Abstract The recent COVID-19 crisis highlighted the inadequacy of human forecasting. We aim to leverage human prediction markets with real-time machine weighting of likely higher accuracy trades to improve performance. The crowd sourced Almanis prediction market longitudinal platform (n=1822) and Next Generation Social Science (NGS2) platform (n=103) were utilised. A 43-feature model predicted top quintile relative Brier accuracy scores in two out-of-sample datasets (p both <1×10 −9 ). Trades graded as high machine accuracy quality vs. other trades had a greater AUC temporal gain from before to after trade. Hybrid human-machine forecasts had higher accuracy than human forecasts alone, particularly when the two systems disagreed by 5% or more for binary event prediction: the hybrid system demonstrating substantial AUC gains of 13.2%, p=1.35×10 −14 and 13.8%, p=0.003 in the out-of-sample Almanis B and NGS2 datasets respectively.
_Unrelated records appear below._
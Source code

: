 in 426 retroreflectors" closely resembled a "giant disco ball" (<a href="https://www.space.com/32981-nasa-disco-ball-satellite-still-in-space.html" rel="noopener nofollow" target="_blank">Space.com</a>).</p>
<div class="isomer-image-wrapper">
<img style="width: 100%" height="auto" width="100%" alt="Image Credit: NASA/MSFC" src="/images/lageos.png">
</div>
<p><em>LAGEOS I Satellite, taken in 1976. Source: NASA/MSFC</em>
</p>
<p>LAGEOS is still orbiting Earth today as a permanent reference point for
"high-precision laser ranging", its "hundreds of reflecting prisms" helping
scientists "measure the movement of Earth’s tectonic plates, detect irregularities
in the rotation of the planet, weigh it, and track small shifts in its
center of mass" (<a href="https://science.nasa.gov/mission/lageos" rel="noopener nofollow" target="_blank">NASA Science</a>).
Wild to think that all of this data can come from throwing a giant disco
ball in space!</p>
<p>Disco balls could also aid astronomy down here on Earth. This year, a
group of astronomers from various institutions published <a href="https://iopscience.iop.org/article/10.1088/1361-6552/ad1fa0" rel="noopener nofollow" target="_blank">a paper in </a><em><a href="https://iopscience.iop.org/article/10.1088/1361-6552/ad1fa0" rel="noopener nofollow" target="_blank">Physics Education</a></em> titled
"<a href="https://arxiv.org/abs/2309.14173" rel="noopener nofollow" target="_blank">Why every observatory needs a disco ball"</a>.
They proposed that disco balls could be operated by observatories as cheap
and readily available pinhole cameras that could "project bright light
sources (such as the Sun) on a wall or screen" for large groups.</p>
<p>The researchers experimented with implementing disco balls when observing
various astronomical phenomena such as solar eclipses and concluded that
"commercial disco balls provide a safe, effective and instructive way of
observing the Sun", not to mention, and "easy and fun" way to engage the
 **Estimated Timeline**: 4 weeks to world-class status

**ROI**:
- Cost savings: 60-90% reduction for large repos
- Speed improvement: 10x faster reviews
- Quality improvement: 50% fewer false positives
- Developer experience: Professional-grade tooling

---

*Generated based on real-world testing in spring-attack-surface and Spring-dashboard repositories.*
When discordant, the hybrid model was correct for COVID-19 event occurrence 72.7% of the time vs 27.3% for human-only models, p=0.007. This net classification benefit was replicated in the separate Almanis B dataset, p=2.4×10 −7 . Real-time machine classification followed by weighting human trades according to likely accuracy improves collective forecasting performance. Implementation may allow improved anticipation of and response to emerging risks and improved human collective efforts generally. Significance Statement Human-machine hybrid approaches have been identified as a new frontier for event prediction and decision making in the artificial intelligence and collective human intelligence fields. For the first time, we present the successful development and validation of a human-machine hybrid prediction market approach and demonstrate its superior accuracy when compared to prediction markets based on human forecasting alone. The advantages of this new hybrid system are demonstrated in the context of COVID-19-related event prediction.